* _WHAT THE EXERCISE ASKS_
Retype the listing exactly, so that the copy matches it line for line.

* _RECORDS PROVIDED_
◇ ◇ ◇

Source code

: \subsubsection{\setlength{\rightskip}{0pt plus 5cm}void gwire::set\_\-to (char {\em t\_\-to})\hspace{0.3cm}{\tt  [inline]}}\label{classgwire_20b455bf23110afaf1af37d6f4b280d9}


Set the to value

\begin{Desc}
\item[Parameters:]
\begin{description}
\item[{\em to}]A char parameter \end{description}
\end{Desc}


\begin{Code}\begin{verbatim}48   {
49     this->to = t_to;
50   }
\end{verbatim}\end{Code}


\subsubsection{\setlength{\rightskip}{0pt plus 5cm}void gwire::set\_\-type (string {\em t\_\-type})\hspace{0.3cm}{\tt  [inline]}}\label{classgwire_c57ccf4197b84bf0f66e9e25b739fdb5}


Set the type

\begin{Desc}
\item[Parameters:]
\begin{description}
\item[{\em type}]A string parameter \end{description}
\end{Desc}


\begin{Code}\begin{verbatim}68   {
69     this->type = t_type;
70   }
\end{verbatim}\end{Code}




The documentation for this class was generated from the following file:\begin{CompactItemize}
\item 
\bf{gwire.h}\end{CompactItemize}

◇ ◇ ◇

* _WRITTEN RESPONSE_
Source code

: \subsubsection{\setlength{\rightskip}{0pt plus 5cm}void gwire::set\_\-to (char {\em t\_\-to})\hspace{0.3cm}{\tt  [inline]}}\label{classgwire_20b455bf23110afaf1af37d6f4b280d9}


Set the to value

\begin{Desc}
\item[Parameters:]
\begin{description}
\item[{\em to}]A char parameter \end{description}
\end{Desc}


\begin{Code}\begin{verbatim}48   {
49     this->to = t_to;
50   }
\end{verbatim}\end{Code}


\subsubsection{\setlength{\rightskip}{0pt plus 5cm}void gwire::set\_\-type (string {\em t\_\-type})\hspace{0.3cm}{\tt  [inline]}}\label{classgwire_c57ccf4197b84bf0f66e9e25b739fdb5}


Set the type

\begin{Desc}
\item[Parameters:]
\begin{description}
\item[{\em type}]A string parameter \end{description}
\end{Desc}


\begin{Code}\begin{verbatim}68   {
69     this->type = t_type;
70   }
\end{verbatim}\end{Code}




The documentation for this class was generated from the following file:\begin{CompactItemize}
\item 
\bf{gwire.h}\end{CompactItemize}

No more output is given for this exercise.